■ Input data ■
□ □ □ □

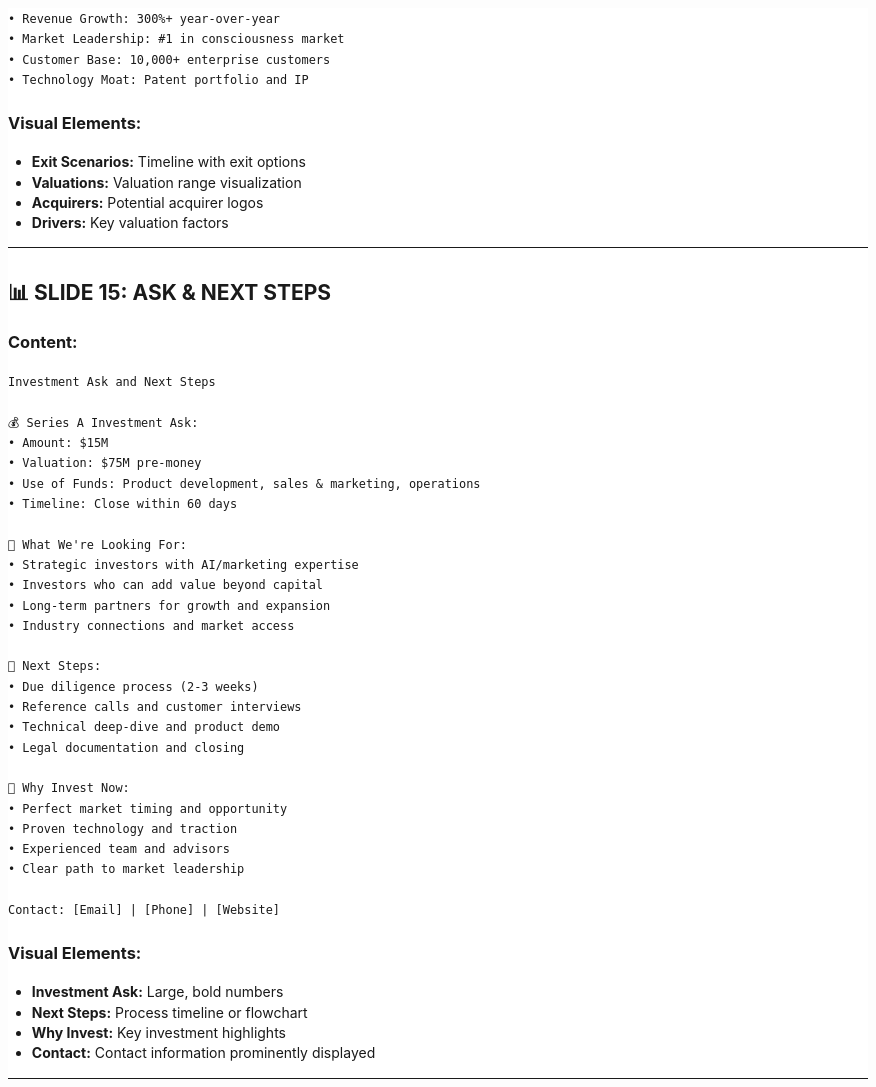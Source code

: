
 ```
• Revenue Growth: 300%+ year-over-year
• Market Leadership: #1 in consciousness market
• Customer Base: 10,000+ enterprise customers
• Technology Moat: Patent portfolio and IP
```

### **Visual Elements:**
- **Exit Scenarios:** Timeline with exit options
- **Valuations:** Valuation range visualization
- **Acquirers:** Potential acquirer logos
- **Drivers:** Key valuation factors

---

## 📊 **SLIDE 15: ASK & NEXT STEPS**

### **Content:**
```
Investment Ask and Next Steps

💰 Series A Investment Ask:
• Amount: $15M
• Valuation: $75M pre-money
• Use of Funds: Product development, sales & marketing, operations
• Timeline: Close within 60 days

🎯 What We're Looking For:
• Strategic investors with AI/marketing expertise
• Investors who can add value beyond capital
• Long-term partners for growth and expansion
• Industry connections and market access

📅 Next Steps:
• Due diligence process (2-3 weeks)
• Reference calls and customer interviews
• Technical deep-dive and product demo
• Legal documentation and closing

🤝 Why Invest Now:
• Perfect market timing and opportunity
• Proven technology and traction
• Experienced team and advisors
• Clear path to market leadership

Contact: [Email] | [Phone] | [Website]
```

### **Visual Elements:**
- **Investment Ask:** Large, bold numbers
- **Next Steps:** Process timeline or flowchart
- **Why Invest:** Key investment highlights
- **Contact:** Contact information prominently displayed

---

□ □ □ □

■ Problem statement ■
Look through the material above and pick out each line holding the word "Contact".

■ Response for this exercise ■
Contact: [Email] | [Phone] | [Website]
- **Contact:** Contact information prominently displayed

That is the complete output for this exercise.